If anything, I'd bet plain C is much simpler because it hasn't changed much, and is very unlikely to ever to anything very suprising on any future platform - which cannot be said of raw LLVM.

And of course shelling out is a a bit of a hassle, but hey; it's a well-trodden path on unix. It's not the fastest, greatest interop in the world, but it's good enough for a lot of things.

(and wow- terra sounds impressive!)

I agree with many of your points, in theory.

I'll just say that my views come mainly from experience, specifically ECL (Embeddable Common Lisp, a CL implementation) and (this was further back, so my memory is fuzzy) a tool for generating executables from Perl scripts. I don't think I'm using an especially unusual setup, or unusual compilers, and I would guess that these tools probably target a very narrow subset of C. Despite this, my experience with these sorts of tools has been anything but "works out of the box". On the contrary, there appear to be a great number of degrees of freedom, even with standard-ish setups, that can trip up these tools. Because of the additional layers of abstraction, the error messages you get are very poor. Some header file is missing or in an unexpected place, or worse some generated code fails to compile. As an end-user, it's basically impossible to debug these in a reasonable way.

You can certainly have internal errors using LLVM, but in my experience fewer of them are platform-dependent. Therefore there is a greater chance that something that works for the developer will work for the user. Also, if error handling is done properly, if a failure does occur it can often mapped back to the original source program. This is much better as far as usability goes, since the user almost never wants to debug some compiler's generated code.

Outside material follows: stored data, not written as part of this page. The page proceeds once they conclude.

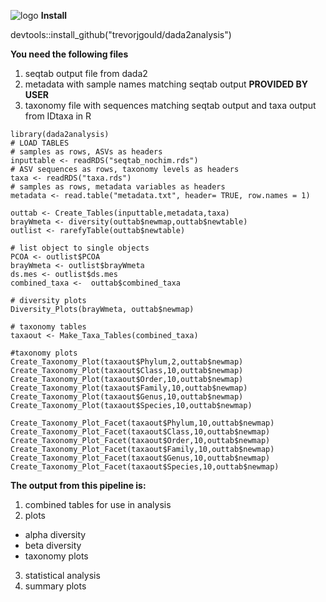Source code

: ![logo](/inst/logos/Picture1.png)
**Install**

devtools::install_github("trevorjgould/dada2analysis")

**You need the following files**
1) seqtab output file from dada2
2) metadata with sample names matching seqtab output **PROVIDED BY USER**
3) taxonomy file with sequences matching seqtab output and taxa output from IDtaxa in R
```
library(dada2analysis)
# LOAD TABLES
# samples as rows, ASVs as headers
inputtable <- readRDS("seqtab_nochim.rds")
# ASV sequences as rows, taxonomy levels as headers
taxa <- readRDS("taxa.rds")
# samples as rows, metadata variables as headers
metadata <- read.table("metadata.txt", header= TRUE, row.names = 1)

outtab <- Create_Tables(inputtable,metadata,taxa)
brayWmeta <- diversity(outtab$newmap,outtab$newtable)
outlist <- rarefyTable(outtab$newtable)

# list object to single objects
PCOA <- outlist$PCOA
brayWmeta <- outlist$brayWmeta
ds.mes <- outlist$ds.mes
combined_taxa <-  outtab$combined_taxa

# diversity plots
Diversity_Plots(brayWmeta, outtab$newmap)

# taxonomy tables
taxaout <- Make_Taxa_Tables(combined_taxa)

#taxonomy plots
Create_Taxonomy_Plot(taxaout$Phylum,2,outtab$newmap)
Create_Taxonomy_Plot(taxaout$Class,10,outtab$newmap)
Create_Taxonomy_Plot(taxaout$Order,10,outtab$newmap)
Create_Taxonomy_Plot(taxaout$Family,10,outtab$newmap)
Create_Taxonomy_Plot(taxaout$Genus,10,outtab$newmap)
Create_Taxonomy_Plot(taxaout$Species,10,outtab$newmap)

Create_Taxonomy_Plot_Facet(taxaout$Phylum,10,outtab$newmap)
Create_Taxonomy_Plot_Facet(taxaout$Class,10,outtab$newmap)
Create_Taxonomy_Plot_Facet(taxaout$Order,10,outtab$newmap)
Create_Taxonomy_Plot_Facet(taxaout$Family,10,outtab$newmap)
Create_Taxonomy_Plot_Facet(taxaout$Genus,10,outtab$newmap)
Create_Taxonomy_Plot_Facet(taxaout$Species,10,outtab$newmap)
```
**The output from this pipeline is:**
1) combined tables for use in analysis
2) plots
 - alpha diversity
 - beta diversity
 - taxonomy plots
3) statistical analysis
4) summary plots
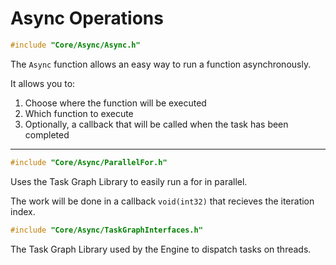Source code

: # Async Operations

```cpp
#include "Core/Async/Async.h"
```

The `Async` function allows an easy way to run a function asynchronously.

It allows you to:
1. Choose where the function will be executed
2. Which function to execute
3. Optionally, a callback that will be called when the task has been completed

---

```cpp
#include "Core/Async/ParallelFor.h"
```

Uses the Task Graph Library to easily run a for in parallel.

The work will be done in a callback `void(int32)` that recieves the iteration index.

```cpp
#include "Core/Async/TaskGraphInterfaces.h"
```

The Task Graph Library used by the Engine to dispatch tasks on threads.
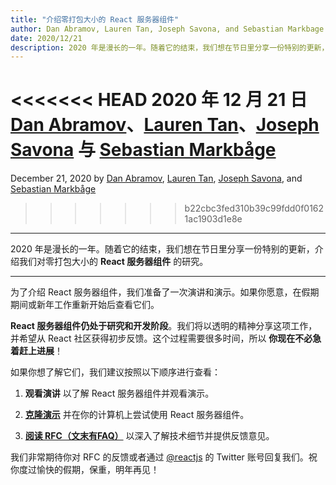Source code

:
 ```yaml
---
title: "介绍零打包大小的 React 服务器组件"
author: Dan Abramov, Lauren Tan, Joseph Savona, and Sebastian Markbage
date: 2020/12/21
description: 2020 年是漫长的一年。随着它的结束，我们想在节日里分享一份特别的更新，介绍我们对零打包大小的 React 服务器组件的研究。
---
```


<<<<<<< HEAD
2020 年 12 月 21 日 [Dan Abramov](https://twitter.com/dan_abramov)、[Lauren Tan](https://twitter.com/potetotes)、[Joseph Savona](https://twitter.com/en_JS) 与 [Sebastian Markbåge](https://twitter.com/sebmarkbage)
=======
December 21, 2020 by [Dan Abramov](https://bsky.app/profile/danabra.mov), [Lauren Tan](https://twitter.com/potetotes), [Joseph Savona](https://twitter.com/en_JS), and [Sebastian Markbåge](https://twitter.com/sebmarkbage)
>>>>>>> b22cbc3fed310b39c99fdd0f01621ac1903d1e8e

---

<Intro>

2020 年是漫长的一年。随着它的结束，我们想在节日里分享一份特别的更新，介绍我们对零打包大小的 **React 服务器组件** 的研究。

</Intro>

---

为了介绍 React 服务器组件，我们准备了一次演讲和演示。如果你愿意，在假期期间或新年工作重新开始后查看它们。

<YouTubeIframe src="https://www.youtube.com/embed/TQQPAU21ZUw" />

**React 服务器组件仍处于研究和开发阶段**。我们将以透明的精神分享这项工作，并希望从 React 社区获得初步反馈。这个过程需要很多时间，所以 **你现在不必急着赶上进展**！

如果你想了解它们，我们建议按照以下顺序进行查看：

1. **观看演讲** 以了解 React 服务器组件并观看演示。

2. **[克隆演示](http://github.com/reactjs/server-components-demo)** 并在你的计算机上尝试使用 React 服务器组件。

3. **[阅读 RFC（文末有FAQ）](https://github.com/reactjs/rfcs/pull/188)** 以深入了解技术细节并提供反馈意见。

我们非常期待你对 RFC 的反馈或者通过 [@reactjs](https://twitter.com/reactjs) 的 Twitter 账号回复我们。祝你度过愉快的假期，保重，明年再见！
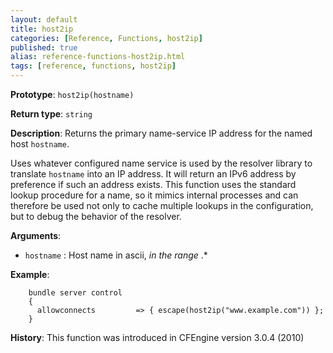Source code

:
 ```yaml
---
layout: default
title: host2ip
categories: [Reference, Functions, host2ip]
published: true
alias: reference-functions-host2ip.html
tags: [reference, functions, host2ip]
---
```


**Prototype**: `host2ip(hostname)`

**Return type**: `string`

**Description**: Returns the primary name-service IP address for the named host `hostname`.

Uses whatever configured name service is used by the resolver library to
translate `hostname` into an IP address. It will return an IPv6 address
by preference if such an address exists. This function uses the standard
lookup procedure for a name, so it mimics internal processes and can
therefore be used not only to cache multiple lookups in the configuration, but 
to debug the behavior of the resolver.

**Arguments**:

* `hostname` : Host name in ascii, *in the range* .\*

**Example**:

```cf3
    bundle server control
    {
      allowconnects         => { escape(host2ip("www.example.com")) };
    }
```

**History**: This function was introduced in CFEngine version 3.0.4
(2010)
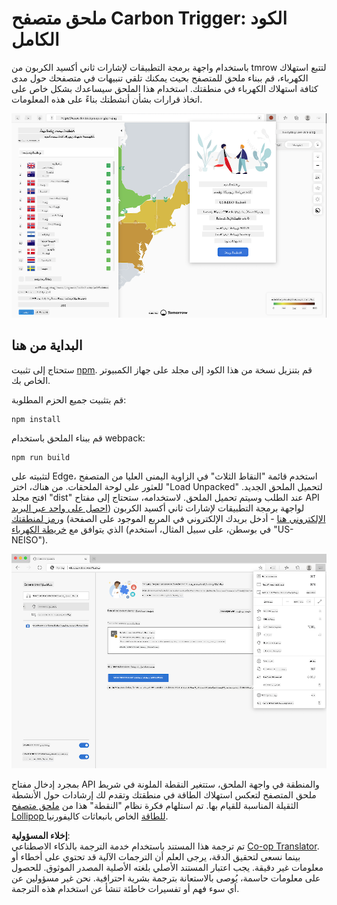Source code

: <!--
CO_OP_TRANSLATOR_METADATA:
{
  "original_hash": "21b364c158c8e4f698de65eeac16c9fe",
  "translation_date": "2025-08-25T23:55:25+00:00",
  "source_file": "5-browser-extension/solution/translation/README.ms.md",
  "language_code": "ar"
}
-->
# ملحق متصفح Carbon Trigger: الكود الكامل

باستخدام واجهة برمجة التطبيقات لإشارات ثاني أكسيد الكربون من tmrow لتتبع استهلاك الكهرباء، قم ببناء ملحق للمتصفح بحيث يمكنك تلقي تنبيهات في متصفحك حول مدى كثافة استهلاك الكهرباء في منطقتك. استخدام هذا الملحق سيساعدك بشكل خاص على اتخاذ قرارات بشأن أنشطتك بناءً على هذه المعلومات.

![لقطة شاشة لملحق المتصفح](../../../../../translated_images/extension-screenshot.0e7f5bfa110e92e3875e1bc9405edd45a3d2e02963e48900adb91926a62a5807.ar.png)

## البداية من هنا

ستحتاج إلى تثبيت [npm](https://npmjs.com). قم بتنزيل نسخة من هذا الكود إلى مجلد على جهاز الكمبيوتر الخاص بك.

قم بتثبيت جميع الحزم المطلوبة:

```
npm install
```

قم ببناء الملحق باستخدام webpack:

```
npm run build
```

لتثبيته على Edge، استخدم قائمة "النقاط الثلاث" في الزاوية اليمنى العليا من المتصفح للعثور على لوحة الملحقات. من هناك، اختر "Load Unpacked" لتحميل الملحق الجديد. افتح مجلد "dist" عند الطلب وسيتم تحميل الملحق. لاستخدامه، ستحتاج إلى مفتاح API لواجهة برمجة التطبيقات لإشارات ثاني أكسيد الكربون ([احصل على واحد عبر البريد الإلكتروني هنا](https://www.co2signal.com/) - أدخل بريدك الإلكتروني في المربع الموجود على الصفحة) و[رمز لمنطقتك](http://api.electricitymap.org/v3/zones) الذي يتوافق مع [خريطة الكهرباء](https://www.electricitymap.org/map) (في بوسطن، على سبيل المثال، أستخدم "US-NEISO").

![جاري التحميل](../../../../../translated_images/install-on-edge.78634f02842c48283726c531998679a6f03a45556b2ee99d8ff231fe41446324.ar.png)

بمجرد إدخال مفتاح API والمنطقة في واجهة الملحق، ستتغير النقطة الملونة في شريط ملحق المتصفح لتعكس استهلاك الطاقة في منطقتك وتقدم لك إرشادات حول الأنشطة الثقيلة المناسبة للقيام بها. تم استلهام فكرة نظام "النقطة" هذا من [ملحق متصفح Lollipop للطاقة](https://energylollipop.com/) الخاص بانبعاثات كاليفورنيا.

**إخلاء المسؤولية**:  
تم ترجمة هذا المستند باستخدام خدمة الترجمة بالذكاء الاصطناعي [Co-op Translator](https://github.com/Azure/co-op-translator). بينما نسعى لتحقيق الدقة، يرجى العلم أن الترجمات الآلية قد تحتوي على أخطاء أو معلومات غير دقيقة. يجب اعتبار المستند الأصلي بلغته الأصلية المصدر الموثوق. للحصول على معلومات حاسمة، يُوصى بالاستعانة بترجمة بشرية احترافية. نحن غير مسؤولين عن أي سوء فهم أو تفسيرات خاطئة تنشأ عن استخدام هذه الترجمة.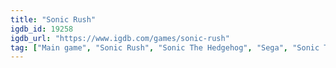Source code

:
 ```yaml
---
title: "Sonic Rush"
igdb_id: 19258
igdb_url: "https://www.igdb.com/games/sonic-rush"
tag: ["Main game", "Sonic Rush", "Sonic The Hedgehog", "Sega", "Sonic Team", "Dimps", "Platform", "Single player", "Multiplayer", "Co-operative", "Side view", "Action", "Kids"]
---
```

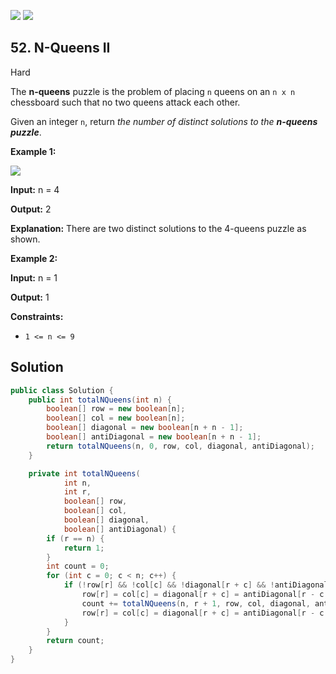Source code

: [![](https://img.shields.io/github/stars/javadev/LeetCode-in-Java?label=Stars&style=flat-square)](https://github.com/javadev/LeetCode-in-Java)
[![](https://img.shields.io/github/forks/javadev/LeetCode-in-Java?label=Fork%20me%20on%20GitHub%20&style=flat-square)](https://github.com/javadev/LeetCode-in-Java/fork)

## 52\. N-Queens II

Hard

The **n-queens** puzzle is the problem of placing `n` queens on an `n x n` chessboard such that no two queens attack each other.

Given an integer `n`, return _the number of distinct solutions to the **n-queens puzzle**_.

**Example 1:**

![](https://assets.leetcode.com/uploads/2020/11/13/queens.jpg)

**Input:** n = 4

**Output:** 2

**Explanation:** There are two distinct solutions to the 4-queens puzzle as shown. 

**Example 2:**

**Input:** n = 1

**Output:** 1 

**Constraints:**

*   `1 <= n <= 9`

## Solution

```java
public class Solution {
    public int totalNQueens(int n) {
        boolean[] row = new boolean[n];
        boolean[] col = new boolean[n];
        boolean[] diagonal = new boolean[n + n - 1];
        boolean[] antiDiagonal = new boolean[n + n - 1];
        return totalNQueens(n, 0, row, col, diagonal, antiDiagonal);
    }

    private int totalNQueens(
            int n,
            int r,
            boolean[] row,
            boolean[] col,
            boolean[] diagonal,
            boolean[] antiDiagonal) {
        if (r == n) {
            return 1;
        }
        int count = 0;
        for (int c = 0; c < n; c++) {
            if (!row[r] && !col[c] && !diagonal[r + c] && !antiDiagonal[r - c + n - 1]) {
                row[r] = col[c] = diagonal[r + c] = antiDiagonal[r - c + n - 1] = true;
                count += totalNQueens(n, r + 1, row, col, diagonal, antiDiagonal);
                row[r] = col[c] = diagonal[r + c] = antiDiagonal[r - c + n - 1] = false;
            }
        }
        return count;
    }
}
```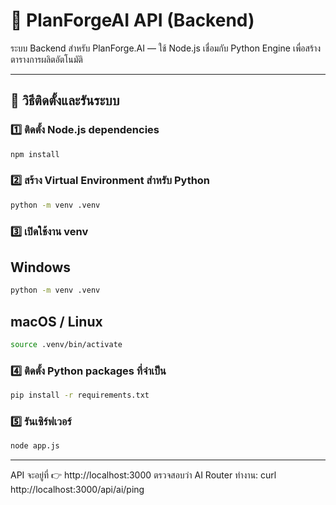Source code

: # 🧠 PlanForgeAI API (Backend)

ระบบ Backend สำหรับ PlanForge.AI — ใช้ Node.js เชื่อมกับ Python Engine เพื่อสร้างตารางการผลิตอัตโนมัติ

---

## 🚀 วิธีติดตั้งและรันระบบ

### 1️⃣ ติดตั้ง Node.js dependencies
```bash
npm install
```

### 2️⃣ สร้าง Virtual Environment สำหรับ Python
```bash
python -m venv .venv
```

### 3️⃣ เปิดใช้งาน venv 
## Windows
```bash
python -m venv .venv
```
## macOS / Linux
```bash
source .venv/bin/activate
```

### 4️⃣ ติดตั้ง Python packages ที่จำเป็น
```bash
pip install -r requirements.txt
```

### 5️⃣ รันเซิร์ฟเวอร์
```bash
node app.js
```
---
API จะอยู่ที่ 👉 http://localhost:3000
ตรวจสอบว่า AI Router ทำงาน: curl http://localhost:3000/api/ai/ping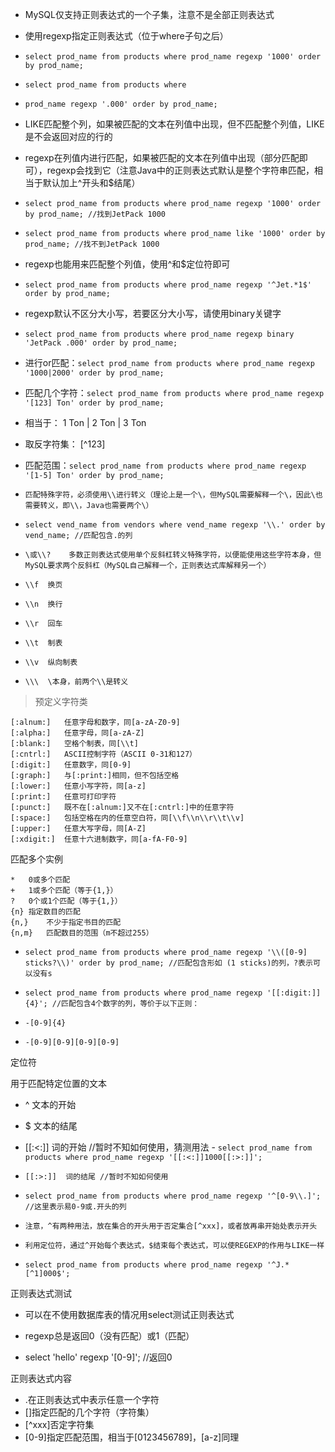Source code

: 
- MySQL仅支持正则表达式的一个子集，注意不是全部正则表达式
- 使用regexp指定正则表达式（位于where子句之后）
- `select prod_name from products where prod_name regexp '1000' order by prod_name;`
- `select prod_name from products where` 
- `prod_name regexp '.000' order by prod_name;`
- LIKE匹配整个列，如果被匹配的文本在列值中出现，但不匹配整个列值，LIKE是不会返回对应的行的
- regexp在列值内进行匹配，如果被匹配的文本在列值中出现（部分匹配即可），regexp会找到它（注意Java中的正则表达式默认是整个字符串匹配，相当于默认加上^开头和$结尾）
- `select prod_name from products where prod_name regexp '1000' order by prod_name; //找到JetPack 1000`
- `select prod_name from products where prod_name like '1000' order by prod_name; //找不到JetPack 1000`
- regexp也能用来匹配整个列值，使用^和$定位符即可
- `select prod_name from products where prod_name regexp '^Jet.*1$' order by prod_name;`
- regexp默认不区分大小写，若要区分大小写，请使用binary关键字
- `select prod_name from products where prod_name regexp binary 'JetPack .000' order by prod_name;`

- 进行or匹配：`select prod_name from products where prod_name regexp '1000|2000' order by prod_name;`

- 匹配几个字符：`select prod_name from products where prod_name regexp '[123] Ton' order by prod_name;`
- 相当于： 1 Ton | 2 Ton | 3 Ton
- 取反字符集： [^123]
- 匹配范围：`select prod_name from products where prod_name regexp '[1-5] Ton' order by prod_name;`

- `匹配特殊字符，必须使用\\进行转义（理论上是一个\，但MySQL需要解释一个\，因此\也需要转义，即\\，Java也需要两个\）`
- `select vend_name from vendors where vend_name regexp '\\.' order by vend_name; //匹配包含.的列`
- `\或\\?	多数正则表达式使用单个反斜杠转义特殊字符，以便能使用这些字符本身，但MySQL要求两个反斜杠（MySQL自己解释一个，正则表达式库解释另一个）`
- `\\f	换页`
- `\\n	换行`
- `\\r	回车`
- `\\t	制表`
- `\\v	纵向制表`
- `\\\	\本身，前两个\\是转义`

> 预定义字符类

```
[:alnum:]	任意字母和数字，同[a-zA-Z0-9]
[:alpha:]	任意字母，同[a-zA-Z]
[:blank:]	空格个制表，同[\\t]
[:cntrl:]	ASCII控制字符（ASCII 0-31和127）
[:digit:]	任意数字，同[0-9]
[:graph:]	与[:print:]相同，但不包括空格
[:lower:]	任意小写字符，同[a-z]
[:print:]	任意可打印字符
[:punct:]	既不在[:alnum:]又不在[:cntrl:]中的任意字符
[:space:]	包括空格在内的任意空白符，同[\\f\\n\\r\\t\\v]
[:upper:]	任意大写字母，同[A-Z]
[:xdigit:]	任意十六进制数字，同[a-fA-F0-9]
```

匹配多个实例

```
*	0或多个匹配
+	1或多个匹配（等于{1,}）
?	0个或1个匹配（等于{1,}）
{n}	指定数目的匹配
{n,}	不少于指定书目的匹配
{n,m}	匹配数目的范围（m不超过255）
```

- `select prod_name from products where prod_name regexp '\\([0-9] sticks?\\)' order by prod_name; //匹配包含形如 (1 sticks)的列，?表示可以没有s`

- `select prod_name from products where prod_name regexp '[[:digit:]]{4}'; //匹配包含4个数字的列，等价于以下正则：`
- `-[0-9]{4}`
- `-[0-9][0-9][0-9][0-9]`


定位符

用于匹配特定位置的文本


- ^	文本的开始
- $	文本的结尾
- [[:<:]]	词的开始 //暂时不知如何使用，猜测用法 - `select prod_name from products where prod_name regexp '[[:<:]]1000[[:>:]]';`
- `[[:>:]]	词的结尾 //暂时不知如何使用`

- `select prod_name from products where prod_name regexp '^[0-9\\.]'; //这里表示易0-9或.开头的列`

- `注意，^有两种用法，放在集合的开头用于否定集合[^xxx]，或者放再串开始处表示开头`
- `利用定位符，通过^开始每个表达式，$结束每个表达式，可以使REGEXP的作用与LIKE一样`
- `select prod_name from products where prod_name regexp '^J.*[^1]000$';`

正则表达式测试

- 可以在不使用数据库表的情况用select测试正则表达式

- regexp总是返回0（没有匹配）或1（匹配）

- select 'hello' regexp '[0-9]'; //返回0

正则表达式内容

- .在正则表达式中表示任意一个字符
- []指定匹配的几个字符（字符集）
- [^xxx]否定字符集
- [0-9]指定匹配范围，相当于[0123456789]，[a-z]同理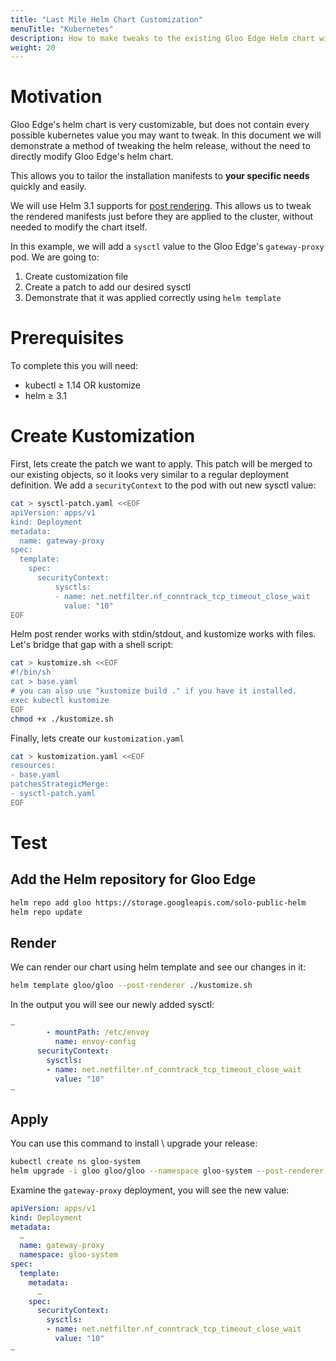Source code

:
 ```yaml
---
title: "Last Mile Helm Chart Customization"
menuTitle: "Kubernetes"
description: How to make tweaks to the existing Gloo Edge Helm chart with Helm and Kustomize.
weight: 20
---
```


# Motivation

Gloo Edge's helm chart is very customizable, but does not contain every possible kubernetes value you may want to tweak. In this document we will demonstrate a method of tweaking the helm release, without the need to directly modify Gloo Edge's helm chart.

This allows you to tailor the installation manifests to **your specific needs** quickly and easily.

We will use Helm 3.1 supports for [post rendering](https://helm.sh/docs/topics/advanced/#post-rendering). This allows us to tweak the rendered manifests just before they are applied to the cluster, without needed to modify the chart itself.

In this example, we will add a `sysctl` value to the Gloo Edge's `gateway-proxy` pod. We are going to:

1. Create customization file
1. Create a patch to add our desired sysctl
1. Demonstrate that it was applied correctly using `helm template`

# Prerequisites

To complete this you will need:

- kubectl ≥ 1.14 OR kustomize
- helm ≥ 3.1


# Create Kustomization

First, lets create the patch we want to apply. This patch will be merged to our existing
objects, so it looks very similar to a regular deployment definition. We add a `securityContext` to
the pod with out new sysctl value:

```bash
cat > sysctl-patch.yaml <<EOF
apiVersion: apps/v1
kind: Deployment
metadata:
  name: gateway-proxy
spec:
  template:
    spec:
      securityContext:
          sysctls:
          - name: net.netfilter.nf_conntrack_tcp_timeout_close_wait
            value: "10"
EOF
```

Helm post render works with stdin/stdout, and kustomize works with files. Let's bridge that gap
with a shell script:

```bash
cat > kustomize.sh <<EOF
#!/bin/sh
cat > base.yaml
# you can also use "kustomize build ." if you have it installed.
exec kubectl kustomize
EOF
chmod +x ./kustomize.sh
```

Finally, lets create our `kustomization.yaml`

```bash
cat > kustomization.yaml <<EOF
resources:
- base.yaml
patchesStrategicMerge:
- sysctl-patch.yaml
EOF
```


# Test

## Add the Helm repository for Gloo Edge

```bash
helm repo add gloo https://storage.googleapis.com/solo-public-helm
helm repo update
```

## Render
We can render our chart using helm template and see our changes in it:

```bash
helm template gloo/gloo --post-renderer ./kustomize.sh
```

In the output you will see our newly added sysctl:
```yaml
…
        - mountPath: /etc/envoy
          name: envoy-config
      securityContext:
        sysctls:
        - name: net.netfilter.nf_conntrack_tcp_timeout_close_wait
          value: "10"
…
```

## Apply

You can use this command to install \ upgrade your release:

```bash
kubectl create ns gloo-system
helm upgrade -i gloo gloo/gloo --namespace gloo-system --post-renderer ./kustomize.sh
```

Examine the `gateway-proxy` deployment, you will see the new value:
```yaml
apiVersion: apps/v1
kind: Deployment
metadata:
  …
  name: gateway-proxy
  namespace: gloo-system
spec:
  template:
    metadata:
      …
    spec:
      securityContext:
        sysctls:
        - name: net.netfilter.nf_conntrack_tcp_timeout_close_wait
          value: "10"
…
```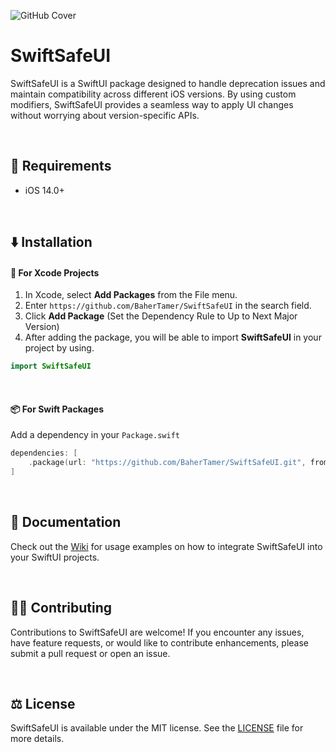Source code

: ![GitHub Cover](https://github.com/BaherTamer/SwiftSafeUI/assets/99125691/5d634f97-8819-4d79-94ac-403447107218)

# SwiftSafeUI
SwiftSafeUI is a SwiftUI package designed to handle deprecation issues and maintain compatibility across different iOS versions. By using custom modifiers, SwiftSafeUI provides a seamless way to apply UI changes without worrying about version-specific APIs.

<br/>

## 📝 Requirements
- iOS 14.0+

<br/>

## ⬇️ Installation
#### 🔨 For Xcode Projects
1. In Xcode, select **Add Packages** from the File menu.
2. Enter `https://github.com/BaherTamer/SwiftSafeUI` in the search field.
3. Click **Add Package** (Set the Dependency Rule to Up to Next Major Version)
4. After adding the package, you will be able to import **SwiftSafeUI** in your project by using.

``` swift
import SwiftSafeUI
```

<br/>

#### 📦 For Swift Packages
Add a dependency in your `Package.swift`

``` swift
dependencies: [
    .package(url: "https://github.com/BaherTamer/SwiftSafeUI.git", from: "1.0.0")
]
```

<br/>

## 📜 Documentation
Check out the [Wiki](https://github.com/BaherTamer/SwiftSafeUI/wiki) for usage examples on how to integrate SwiftSafeUI into your SwiftUI projects.

<br/>

## 🧑‍💻 Contributing
Contributions to SwiftSafeUI are welcome! If you encounter any issues, have feature requests, or would like to contribute enhancements, please submit a pull request or open an issue.

<br/>

## ⚖️ License
SwiftSafeUI is available under the MIT license. See the [LICENSE](LICENSE) file for more details.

> The main place where LLVM bites you is compatibility. There simply is none. This is a constaint drain on your resources and a lot of projects can't afford to keep up. There is even a project on LLVM's own home page which is was on 3.4 for a long time and has just recently upgraded to 3.8 [2].

Yea, it's annoying. For PostgreSQL I've decided to focus on the C API wherever possible exactly out of that reason. A bit more painful to write, but not even remotely as quickly moving. Obviously there's parts where that's not possible - but even there I've decided to localize that as much as possible.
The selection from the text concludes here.